What to work on
Using the records below, copy every line that holds the string "without".

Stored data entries
****************

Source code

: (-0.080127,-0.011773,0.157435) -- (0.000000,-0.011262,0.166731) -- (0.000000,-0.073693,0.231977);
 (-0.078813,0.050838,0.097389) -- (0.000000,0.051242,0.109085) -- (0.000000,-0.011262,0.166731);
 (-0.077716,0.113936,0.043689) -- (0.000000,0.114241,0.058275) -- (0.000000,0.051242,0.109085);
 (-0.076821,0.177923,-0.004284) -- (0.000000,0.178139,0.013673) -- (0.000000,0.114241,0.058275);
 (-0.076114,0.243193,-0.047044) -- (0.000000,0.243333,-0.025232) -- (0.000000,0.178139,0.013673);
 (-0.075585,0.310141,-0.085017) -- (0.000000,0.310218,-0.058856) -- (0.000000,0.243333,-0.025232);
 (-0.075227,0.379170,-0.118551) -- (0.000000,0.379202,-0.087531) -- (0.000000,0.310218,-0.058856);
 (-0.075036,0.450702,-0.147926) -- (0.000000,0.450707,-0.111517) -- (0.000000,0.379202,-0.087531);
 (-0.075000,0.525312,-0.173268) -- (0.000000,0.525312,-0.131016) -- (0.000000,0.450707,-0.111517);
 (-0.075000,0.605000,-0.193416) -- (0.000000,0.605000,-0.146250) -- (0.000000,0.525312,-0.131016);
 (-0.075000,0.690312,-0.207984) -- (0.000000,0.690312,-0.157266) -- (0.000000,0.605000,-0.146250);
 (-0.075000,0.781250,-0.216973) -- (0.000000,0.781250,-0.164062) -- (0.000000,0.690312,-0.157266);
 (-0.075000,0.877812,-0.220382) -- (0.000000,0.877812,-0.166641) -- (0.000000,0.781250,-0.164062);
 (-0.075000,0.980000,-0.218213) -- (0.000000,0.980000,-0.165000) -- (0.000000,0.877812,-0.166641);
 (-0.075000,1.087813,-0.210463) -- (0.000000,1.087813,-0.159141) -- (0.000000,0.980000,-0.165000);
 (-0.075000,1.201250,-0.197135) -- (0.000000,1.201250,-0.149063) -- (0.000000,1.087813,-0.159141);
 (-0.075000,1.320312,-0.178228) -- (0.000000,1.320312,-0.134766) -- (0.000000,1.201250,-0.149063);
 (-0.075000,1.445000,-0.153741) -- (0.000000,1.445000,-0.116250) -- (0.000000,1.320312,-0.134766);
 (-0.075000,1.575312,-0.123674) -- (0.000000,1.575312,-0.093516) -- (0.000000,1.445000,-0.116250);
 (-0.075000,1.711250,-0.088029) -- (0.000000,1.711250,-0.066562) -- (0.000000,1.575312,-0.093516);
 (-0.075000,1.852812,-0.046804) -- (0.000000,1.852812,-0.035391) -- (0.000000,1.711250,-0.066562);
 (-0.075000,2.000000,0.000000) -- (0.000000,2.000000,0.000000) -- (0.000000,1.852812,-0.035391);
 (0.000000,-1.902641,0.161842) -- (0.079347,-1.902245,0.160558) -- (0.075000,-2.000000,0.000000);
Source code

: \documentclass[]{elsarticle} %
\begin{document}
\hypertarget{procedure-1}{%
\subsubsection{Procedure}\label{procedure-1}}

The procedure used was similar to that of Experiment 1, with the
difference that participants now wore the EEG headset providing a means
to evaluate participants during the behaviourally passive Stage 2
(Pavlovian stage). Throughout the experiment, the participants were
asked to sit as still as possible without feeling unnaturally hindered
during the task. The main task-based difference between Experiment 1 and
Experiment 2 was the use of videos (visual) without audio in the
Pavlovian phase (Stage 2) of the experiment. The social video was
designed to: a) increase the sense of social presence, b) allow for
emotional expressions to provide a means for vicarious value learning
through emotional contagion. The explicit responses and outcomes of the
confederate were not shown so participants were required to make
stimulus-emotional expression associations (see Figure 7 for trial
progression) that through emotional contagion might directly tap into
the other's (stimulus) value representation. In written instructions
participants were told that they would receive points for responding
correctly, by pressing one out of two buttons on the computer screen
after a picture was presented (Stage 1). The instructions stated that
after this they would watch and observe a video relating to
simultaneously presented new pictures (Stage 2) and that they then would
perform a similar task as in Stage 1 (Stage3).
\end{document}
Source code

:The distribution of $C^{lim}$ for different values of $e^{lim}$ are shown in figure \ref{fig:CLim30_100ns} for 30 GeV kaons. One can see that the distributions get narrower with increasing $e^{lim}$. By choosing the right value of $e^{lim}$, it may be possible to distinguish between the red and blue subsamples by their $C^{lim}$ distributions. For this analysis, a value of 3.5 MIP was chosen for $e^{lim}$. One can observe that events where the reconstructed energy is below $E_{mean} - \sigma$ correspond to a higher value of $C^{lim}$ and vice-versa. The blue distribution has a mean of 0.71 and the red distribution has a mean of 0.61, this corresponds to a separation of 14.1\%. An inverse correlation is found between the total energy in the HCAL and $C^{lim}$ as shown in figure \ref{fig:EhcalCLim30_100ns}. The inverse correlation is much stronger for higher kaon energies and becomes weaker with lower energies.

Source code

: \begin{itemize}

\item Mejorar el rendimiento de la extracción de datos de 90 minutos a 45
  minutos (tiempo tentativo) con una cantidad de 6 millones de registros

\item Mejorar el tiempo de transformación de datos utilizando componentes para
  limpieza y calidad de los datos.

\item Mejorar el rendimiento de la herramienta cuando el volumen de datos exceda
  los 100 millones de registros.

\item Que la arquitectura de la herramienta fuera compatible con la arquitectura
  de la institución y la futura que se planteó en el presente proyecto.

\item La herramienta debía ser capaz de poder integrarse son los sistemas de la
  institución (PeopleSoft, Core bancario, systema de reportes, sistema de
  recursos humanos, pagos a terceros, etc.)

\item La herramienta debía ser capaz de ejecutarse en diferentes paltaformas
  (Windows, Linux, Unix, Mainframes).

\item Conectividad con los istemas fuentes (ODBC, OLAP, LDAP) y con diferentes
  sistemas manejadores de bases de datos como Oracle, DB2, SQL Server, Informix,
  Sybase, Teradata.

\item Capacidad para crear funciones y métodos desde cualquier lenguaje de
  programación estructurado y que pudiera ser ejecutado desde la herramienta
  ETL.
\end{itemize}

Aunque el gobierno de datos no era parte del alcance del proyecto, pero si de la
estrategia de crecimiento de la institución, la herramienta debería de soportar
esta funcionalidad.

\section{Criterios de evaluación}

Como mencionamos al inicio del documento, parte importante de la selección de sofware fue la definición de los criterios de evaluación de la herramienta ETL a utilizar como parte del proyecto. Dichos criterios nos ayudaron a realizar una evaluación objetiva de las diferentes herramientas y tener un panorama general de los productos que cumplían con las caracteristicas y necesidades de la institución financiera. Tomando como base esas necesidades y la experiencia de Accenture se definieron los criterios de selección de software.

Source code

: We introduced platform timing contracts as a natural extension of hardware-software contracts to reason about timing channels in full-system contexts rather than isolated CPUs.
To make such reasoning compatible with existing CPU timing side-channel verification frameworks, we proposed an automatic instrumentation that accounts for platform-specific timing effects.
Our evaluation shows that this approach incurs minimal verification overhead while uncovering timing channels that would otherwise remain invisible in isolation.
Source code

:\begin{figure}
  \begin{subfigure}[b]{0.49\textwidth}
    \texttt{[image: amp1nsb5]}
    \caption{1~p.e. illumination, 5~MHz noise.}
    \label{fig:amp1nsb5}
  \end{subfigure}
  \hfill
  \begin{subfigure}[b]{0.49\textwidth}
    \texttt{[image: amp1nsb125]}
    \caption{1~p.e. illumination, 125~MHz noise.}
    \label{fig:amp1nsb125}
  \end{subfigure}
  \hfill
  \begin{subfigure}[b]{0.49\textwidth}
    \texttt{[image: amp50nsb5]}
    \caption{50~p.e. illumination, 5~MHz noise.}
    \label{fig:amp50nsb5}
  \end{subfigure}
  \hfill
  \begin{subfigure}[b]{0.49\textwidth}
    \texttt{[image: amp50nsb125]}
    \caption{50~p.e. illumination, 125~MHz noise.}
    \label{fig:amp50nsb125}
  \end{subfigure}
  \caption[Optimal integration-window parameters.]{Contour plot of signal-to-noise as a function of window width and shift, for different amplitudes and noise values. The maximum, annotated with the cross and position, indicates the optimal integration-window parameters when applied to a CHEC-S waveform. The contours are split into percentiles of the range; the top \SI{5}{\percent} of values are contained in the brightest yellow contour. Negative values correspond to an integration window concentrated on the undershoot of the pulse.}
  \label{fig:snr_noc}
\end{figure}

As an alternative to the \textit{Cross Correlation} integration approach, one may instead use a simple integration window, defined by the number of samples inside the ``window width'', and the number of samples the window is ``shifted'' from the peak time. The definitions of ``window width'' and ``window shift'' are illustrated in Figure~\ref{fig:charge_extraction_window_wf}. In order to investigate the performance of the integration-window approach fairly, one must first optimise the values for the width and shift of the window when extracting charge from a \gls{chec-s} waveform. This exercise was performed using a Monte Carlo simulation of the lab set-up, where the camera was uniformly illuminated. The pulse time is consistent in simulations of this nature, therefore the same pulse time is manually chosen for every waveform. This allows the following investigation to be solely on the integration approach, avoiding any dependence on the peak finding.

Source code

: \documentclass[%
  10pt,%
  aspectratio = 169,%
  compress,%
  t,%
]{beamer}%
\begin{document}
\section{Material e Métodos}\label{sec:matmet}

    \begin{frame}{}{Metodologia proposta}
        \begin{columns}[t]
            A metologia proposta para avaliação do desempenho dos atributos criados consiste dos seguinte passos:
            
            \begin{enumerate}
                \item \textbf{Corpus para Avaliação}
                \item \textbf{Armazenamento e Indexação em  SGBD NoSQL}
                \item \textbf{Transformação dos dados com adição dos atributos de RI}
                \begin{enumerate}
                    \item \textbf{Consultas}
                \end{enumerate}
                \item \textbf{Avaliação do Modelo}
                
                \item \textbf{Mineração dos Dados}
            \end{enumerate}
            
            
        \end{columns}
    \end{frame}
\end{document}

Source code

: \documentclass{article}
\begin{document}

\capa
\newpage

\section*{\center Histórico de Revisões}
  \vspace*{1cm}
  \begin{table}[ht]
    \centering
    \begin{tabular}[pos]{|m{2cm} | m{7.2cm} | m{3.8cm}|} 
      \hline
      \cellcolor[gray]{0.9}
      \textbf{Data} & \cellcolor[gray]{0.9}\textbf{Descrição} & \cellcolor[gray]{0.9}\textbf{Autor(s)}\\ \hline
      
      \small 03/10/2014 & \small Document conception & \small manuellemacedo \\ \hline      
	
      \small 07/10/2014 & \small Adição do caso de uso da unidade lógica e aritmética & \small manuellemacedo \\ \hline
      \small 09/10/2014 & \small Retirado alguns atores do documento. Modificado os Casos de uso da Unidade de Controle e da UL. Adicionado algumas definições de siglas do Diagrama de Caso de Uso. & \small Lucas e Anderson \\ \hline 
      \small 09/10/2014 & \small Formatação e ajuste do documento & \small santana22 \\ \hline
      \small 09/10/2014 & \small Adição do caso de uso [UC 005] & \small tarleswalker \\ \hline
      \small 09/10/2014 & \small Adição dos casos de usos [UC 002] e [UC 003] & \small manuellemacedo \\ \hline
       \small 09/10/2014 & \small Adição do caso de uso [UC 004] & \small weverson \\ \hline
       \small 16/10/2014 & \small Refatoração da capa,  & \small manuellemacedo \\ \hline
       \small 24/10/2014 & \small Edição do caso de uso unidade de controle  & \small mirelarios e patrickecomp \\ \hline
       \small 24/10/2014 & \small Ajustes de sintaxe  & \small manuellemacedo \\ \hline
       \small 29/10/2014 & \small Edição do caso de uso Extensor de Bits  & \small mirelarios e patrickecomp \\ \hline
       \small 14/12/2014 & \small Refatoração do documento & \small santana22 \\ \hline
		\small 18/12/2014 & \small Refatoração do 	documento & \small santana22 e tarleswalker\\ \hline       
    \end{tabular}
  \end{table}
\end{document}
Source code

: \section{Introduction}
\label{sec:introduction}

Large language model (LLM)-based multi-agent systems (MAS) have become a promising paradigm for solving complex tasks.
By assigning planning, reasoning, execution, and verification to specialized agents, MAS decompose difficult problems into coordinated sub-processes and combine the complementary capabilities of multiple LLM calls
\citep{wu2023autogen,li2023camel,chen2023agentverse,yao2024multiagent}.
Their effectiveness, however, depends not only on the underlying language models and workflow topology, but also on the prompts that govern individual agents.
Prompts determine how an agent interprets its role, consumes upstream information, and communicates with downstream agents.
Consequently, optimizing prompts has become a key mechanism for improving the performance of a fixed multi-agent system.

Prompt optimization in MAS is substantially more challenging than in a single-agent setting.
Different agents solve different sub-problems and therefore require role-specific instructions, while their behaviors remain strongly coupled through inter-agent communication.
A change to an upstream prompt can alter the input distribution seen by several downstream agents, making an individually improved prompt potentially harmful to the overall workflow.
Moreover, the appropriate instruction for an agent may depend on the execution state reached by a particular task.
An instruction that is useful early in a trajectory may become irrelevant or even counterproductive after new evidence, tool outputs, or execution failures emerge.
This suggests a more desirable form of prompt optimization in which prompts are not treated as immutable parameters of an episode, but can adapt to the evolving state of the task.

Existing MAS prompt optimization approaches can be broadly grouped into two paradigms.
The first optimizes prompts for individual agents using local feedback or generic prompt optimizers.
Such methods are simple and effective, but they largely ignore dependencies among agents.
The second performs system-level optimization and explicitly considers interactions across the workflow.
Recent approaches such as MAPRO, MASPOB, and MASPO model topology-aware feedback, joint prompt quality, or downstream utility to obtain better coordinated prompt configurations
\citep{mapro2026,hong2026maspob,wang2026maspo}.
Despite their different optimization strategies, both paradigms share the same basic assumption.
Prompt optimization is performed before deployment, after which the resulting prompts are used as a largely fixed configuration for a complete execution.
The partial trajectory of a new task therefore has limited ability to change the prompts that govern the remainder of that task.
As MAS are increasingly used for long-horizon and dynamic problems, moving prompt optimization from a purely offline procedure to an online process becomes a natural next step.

****************

Answer to the problem
asked to sit as still as possible without feeling unnaturally hindered
Experiment 2 was the use of videos (visual) without audio in the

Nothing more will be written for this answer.